Readit News logoReadit News
voidUpdate · 15 days ago
> “Boiling water” isn’t “water that happens to be boiling.” It’s a hazard, a cooking stage, a state of matter

I guess we'll have to disagree then, because "boiling water" is "water that's boiling" to me. It's not a different state of matter to "water", that would be "steam". It being a hazard doesn't mean it's a singular concept, same as "wet floor"

kdheiwns · 15 days ago
Yeah, if "boiling water" is one word, what about boiling sugar? Boiling milk? Boiling volcano? Boiling soup?

Adding two words together creates a new and different concept. The permutations necessary to represent every concept ever formed by combining two or more different words would be endless.

Some of them on the list, like black hole, do make sense. That's a very distinct thing. It's not a hole in the conventional sense and it's not really black. Boiling water, though, is water. And it's boiling.

vidarh · 15 days ago
[To be clear, the below is me agreeing with you]

Norwegian is almost as compound-happy as German, and we could've filled many volumes with compounds. But what generally happens for one of the compunds to enter the dictionary is that the compound needs to have a meaning that is non-obvious from the individual parts, at least to some people, and typically that the compound has a non-obvious meaning if interpreted as two separate words.

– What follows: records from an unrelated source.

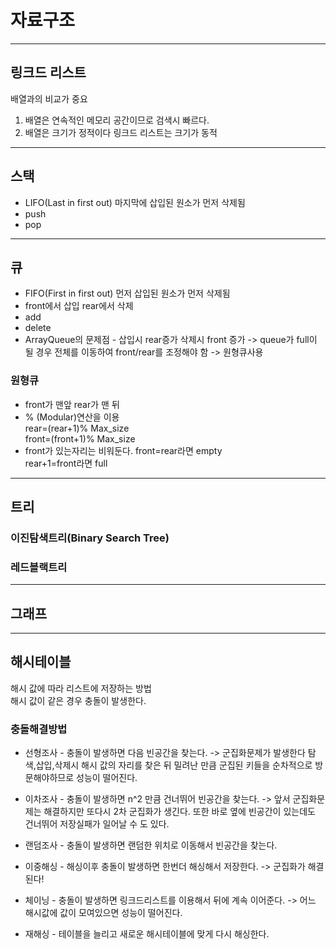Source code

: # 자료구조
___

## 링크드 리스트
배열과의 비교가 중요
1. 배열은 연속적인 메모리 공간이므로 검색시 빠르다.
2. 배열은 크기가 정적이다 링크드 리스트는 크기가 동적
___
## 스택
* LIFO(Last in first out) 마지막에 삽입된 원소가 먼저 삭제됨  
* push 
* pop
___
## 큐
* FIFO(First in first out) 먼저 삽입된 원소가 먼저 삭제됨
* front에서 삽입 rear에서 삭제
* add
* delete
* ArrayQueue의 문제점 - 삽입시 rear증가 삭제시 front 증가 -> queue가 full이 될 경우 전체를 이동하여 front/rear를 조정해야 함 -> 원형큐사용
### 원형큐
* front가 맨앞 rear가 맨 뒤
* % (Modular)연산을 이용   
rear=(rear+1)% Max_size  
front=(front+1)% Max_size
* front가 있는자리는 비워둔다. 
front=rear라면 empty   
rear+1=front라면 full  
___
## 트리

### 이진탐색트리(Binary Search Tree)

### 레드블랙트리
___
## 그래프
___
## 해시테이블  
해시 값에 따라 리스트에 저장하는 방법  
해시 값이 같은 경우 충돌이 발생한다.
### 충돌해결방법
* 선형조사 - 충돌이 발생하면 다음 빈공간을 찾는다. -> 군집화문제가 발생한다  탐색,삽입,삭제시 해시 값의 자리를 찾은 뒤 밀려난 만큼 군집된 키들을 순차적으로 방문해야하므로 성능이 떨어진다.

* 이차조사 - 충돌이 발생하면 n^2 만큼 건너뛰어 빈공간을 찾는다. -> 앞서 군집화문제는 해결하지만 또다시 2차 군집화가 생긴다. 또한 바로 옆에 빈공간이 있는데도 건너뛰어 저장실패가 일어날 수 도 있다.

* 랜덤조사 - 충돌이 발생하면 랜덤한 위치로 이동해서 빈공간을 찾는다.

* 이중해싱 - 해싱이후 충돌이 발생하면 한번더 해싱해서 저장한다. -> 군집화가 해결된다! 

* 체이닝 - 충돌이 발생하면 링크드리스트를 이용해서 뒤에 계속 이어준다. -> 어느 해시값에 값이 모여있으면 성능이 떨어진다.

* 재해싱 - 테이블을 늘리고 새로운 해시테이블에 맞게 다시 해싱한다.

E.g. "akterutseilt" is an example. "Akterut" means behind, aft. "Seilt" means sailed. "Behind sailed" helps as a way to remember it, but it's not obvious whether it's strictly a sailing term, or means that you've been left behind or have left someone else behind.

In this case if you say someone has been akterutseilt, it means they've been metaphorically left behind, often by their own failure to keep up.

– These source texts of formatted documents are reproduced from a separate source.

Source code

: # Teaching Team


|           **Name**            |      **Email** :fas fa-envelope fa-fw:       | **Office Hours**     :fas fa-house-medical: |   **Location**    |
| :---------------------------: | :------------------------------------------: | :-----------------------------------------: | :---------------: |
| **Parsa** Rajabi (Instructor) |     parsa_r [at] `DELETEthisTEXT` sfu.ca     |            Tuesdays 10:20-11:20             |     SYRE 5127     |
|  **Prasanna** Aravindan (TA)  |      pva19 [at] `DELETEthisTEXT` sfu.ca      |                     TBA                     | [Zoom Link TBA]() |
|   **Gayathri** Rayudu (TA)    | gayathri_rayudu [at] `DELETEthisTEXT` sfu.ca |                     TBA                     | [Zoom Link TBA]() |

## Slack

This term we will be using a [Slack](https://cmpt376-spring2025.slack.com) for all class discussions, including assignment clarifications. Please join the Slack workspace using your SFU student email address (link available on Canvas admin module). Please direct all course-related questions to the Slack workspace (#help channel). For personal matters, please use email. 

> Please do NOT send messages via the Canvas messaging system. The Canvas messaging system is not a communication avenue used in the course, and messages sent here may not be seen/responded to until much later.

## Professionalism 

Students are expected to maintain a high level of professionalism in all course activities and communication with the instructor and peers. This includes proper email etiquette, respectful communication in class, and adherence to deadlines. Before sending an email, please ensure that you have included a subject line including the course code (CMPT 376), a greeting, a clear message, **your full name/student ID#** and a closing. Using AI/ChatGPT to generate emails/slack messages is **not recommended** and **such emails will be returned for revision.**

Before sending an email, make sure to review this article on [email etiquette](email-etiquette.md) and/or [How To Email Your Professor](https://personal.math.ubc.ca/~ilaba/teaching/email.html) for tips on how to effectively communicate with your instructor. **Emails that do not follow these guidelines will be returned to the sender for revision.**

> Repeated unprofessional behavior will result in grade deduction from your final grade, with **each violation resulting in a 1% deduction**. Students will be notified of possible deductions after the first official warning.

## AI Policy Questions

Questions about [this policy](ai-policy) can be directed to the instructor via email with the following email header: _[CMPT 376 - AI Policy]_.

Those kinds of compounds deserve dictionary entries whether they are actually written in two words or one, because they function as a single unit however it is written.

I think black hole is a perfect example in English. And in fact, this is a compound that is written in two words in Norwegian as well, but is in Norwegian dictionaries despite that[1] as "svart hull".

[1] https://ordbokene.no/bm/svart%20hull

ben_w · 15 days ago
> Adding two words together creates a new and different concept. The permutations necessary to represent every concept ever formed by combining two or more different words would be endless.

May I introduce you to the German language?

We have "gesundheitszeugnis" (health certificate) and "bärenstark" (strong as a bear), and of course "[der] Donaudampfschifffahrtsgesellschaftskapitän" ([the] Danube Steamship Navigation Company Captain) and "[Das] Rindfleischetikettierungsüberwachungsaufgabenübertragungsgesetz" ([the] cattle marking and beef labeling supervision duties delegation law).

Beijinger · 15 days ago
Boiling water is not a word. The phrase contains two words. While German has no word for "boiling water", it uses two words too, an adjective and a noun, the German language has the principle of composite words. As a consequence, there is an infinite amount of German words.

"Hackernewsleser" would be a word I just made up but every German can understand. A reader of Hackernews. Obviously this makes a dictionary tricky. And it has been a big problem for spell corrections in early MS Word Software.

seanhunter · 14 days ago
Agree. “boiling water” is such a staggeringly terrible example for TFA to have opened with.

“Honey, I’ve overheated the fondue! The problem is I can’t describe the liquid because English completely lacks any word that might be apposite in this situation other than the newly-minted ‘boiling water’.”

“It’s a problem. Maybe you could call it ‘boiling water that happens to be quite cheesy’. It’s not great, but it’s the best we can do.”

traveler1 · 15 days ago
Boiling point?
RHSeeger · 15 days ago
To me it boils down to (pun intended)

> Traditional dictionaries skip almost all such phrases, because they contain spaces.

Yes, because they're phrases, not words. I don't even understand what's surprising about this. Sure, the entire article talks about how dictionaries contain _some_ phrases; but it's clear it's not many of them. Dictionaries are for words, not phrases.

win311fwg · 15 days ago
Technically they are both phrases and words. You can call them lexemes if you want to avoid confusing the computer programmers who do not understand that life isn't binary.
globular-toast · 15 days ago
Yep, all of the following make perfect sense to me, they're just non-idiomatic:

- Don't put your hand in water that's boiling,

- Add the pasta to water that's boiling,

- That saucepan is full of water that's boiling.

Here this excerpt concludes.